Uganda – practical stuff

In September and October 2007 we cycled in the southern part of Uganda. This page contains background info about our Uganda tour.

We started from Entebbe and bikes to Fort Portal in the west, continued south to Kibale Forest NP and Queen Elisabeth NP and then turned east again to Mbarara, Lake Mburo NP, Masaka and the Sesse Islands. The trip took four weeks to complete. The total distance cycled was around 900 kms.

Maps; getting around

The Uganda map by Nelles Maps (scale 1: 1.700.000) is a reasonable overall map with relief shading of the country. Do not rely on it too much.
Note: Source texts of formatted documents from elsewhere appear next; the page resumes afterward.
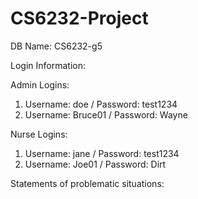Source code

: # CS6232-Project

DB Name: CS6232-g5 

Login Information:

Admin Logins:
1. Username: doe / Password: test1234
2. Username: Bruce01 / Password: Wayne

Nurse Logins:
1. Username: jane / Password: test1234
2. Username: Joe01 / Password: Dirt


Statements of problematic situations:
We found distances not very accurate many times and were surprised to find small towns on our path that were not even on the map and to find towns that were on our map to be very small settlements with no services at all.

Books etc.

We used the Bradt Uganda travel guide. It´s an excellent source of information. It contains some detailed maps that supplemented our Nelles map.

Additional to it you could use the Uganda section of the East Africa Lonely Planet.

Uganda on the WWW

We searched the web for useful (bike) sites and found these. Links open in a new window.

Cycling info

General travel info

Roads and Traffic

The main highways from Kampala east to Fort Portal and south as far as the Queen Elizabeth NP are in an excellent condition. The road is wide and has a usable shoulder for cyclists to move away from speeding taxis and busses.

the new highway south of Fort Portal

the new highway south of Fort Portal

The quality of the main highway south of QE National Park and east from Ishaka to Masaka is less. It´s narrow and potholed.

Although we did not cycle here, the highway north of Kampala in the direction of Masindi has long sections that are in a very advanced state of disrepair. Cycling here must be tough. Roadworks are in progress and in a year our four the complete road as far as Gulu should be ugraded. At this moment (end 2007) only the last 40 km´s to Masindi are new, smooth and wide.

dirt road, Uganda

dirt road, Uganda

Any road outside the main network will often be unpaved dirt. This can mean a smooth ride on hard packed dirt, or a bumpy and dusty one. Be aware that after rainfall this ´murram´ roads can become dangerously slippery and boggy in less than an hour.

mud, mud, mud after a shower on the dirt road

mud, mud, mud after a shower on the dirt road

Trafic was surprisingly low on most of our trip. Watch out for speeding long distance busses and equally speeding taxis. Trucks are generally slow.

An impression in images and sound of Uganda from the roadside

Your bicycle

Outside Kampala not much is available to repair a broken bike. To get the essential part you may have to go a long way. See our interactive checklist for some advice on what to bring. Or try our Bicycle Dictionary to translate bike-related words to and from many languages.

stopping for an urgent repair in a village

stopping for an urgent repair in a village

Food and drinks

Small villages will have a small shop, selling items like cold drinks, bananas. Bottled drinking water is widely available. Basic meals like matoke (bananas) with rice and/or beans can be purchased at many small eateries.

Larger towns will have supermarkets that sell a wide variation of foods. Most towns will have a few bakeries. Every hotel and guesthouse will have it’s own restaurant. We brought a camping stove but only used it once.

Where to stay?

We were able to find good accommodation in every town we stopped. In small towns the African hotels were good value, clean and with attached bathrooms.

curious kids gathering around the wazungu

curious kids gathering around the wazungu

The main ´problem´ is that electricity and running water may only be available during the evening. Jerrycans with water seem to be standard equipment in every hotel room.

Out of four, we camped one week. We stayed in campsites in Kibale Forest NP, Lake Nkuruba, Kichwamba, Kalinzu Forest Reserve and at the Lake Mburo NP. Campsites were mostly basic but often beautifully located.

Flora and fauna; wild animals

Some of Uganda´s main roads lead through National Parks. You may see elephants, zebras etc. along the road. The highway south from Fort Portal to Ishaka leads through Queen Elisabeth NP. The Kampala – Fort Portal road crosses the northern section of the Kibale Forest NP.

taking a rest at the gate of QE NP

taking a rest at the gate of QE NP

In Queen Elizabeth NP we saw elephants, buffaloes, impala´s etc. ate a very close range. In Lake Mburo NP again we had close encounters with a wide range of game.

See the separate Uganda National Park page for more details.

Climate and weather

We visited Uganda in September and October. Most of the days it was clear and sunny with temperatures hovering around 30 degrees Celsius. As most of Uganda is at an altitude of 1000 m or higher, the nights are not very hot and humid.

Although the rainy season had not yet started we had several days with very heavy rainfall. The North-East of Uganda was largely flooded in September. After rain dirt roads can become very slippery.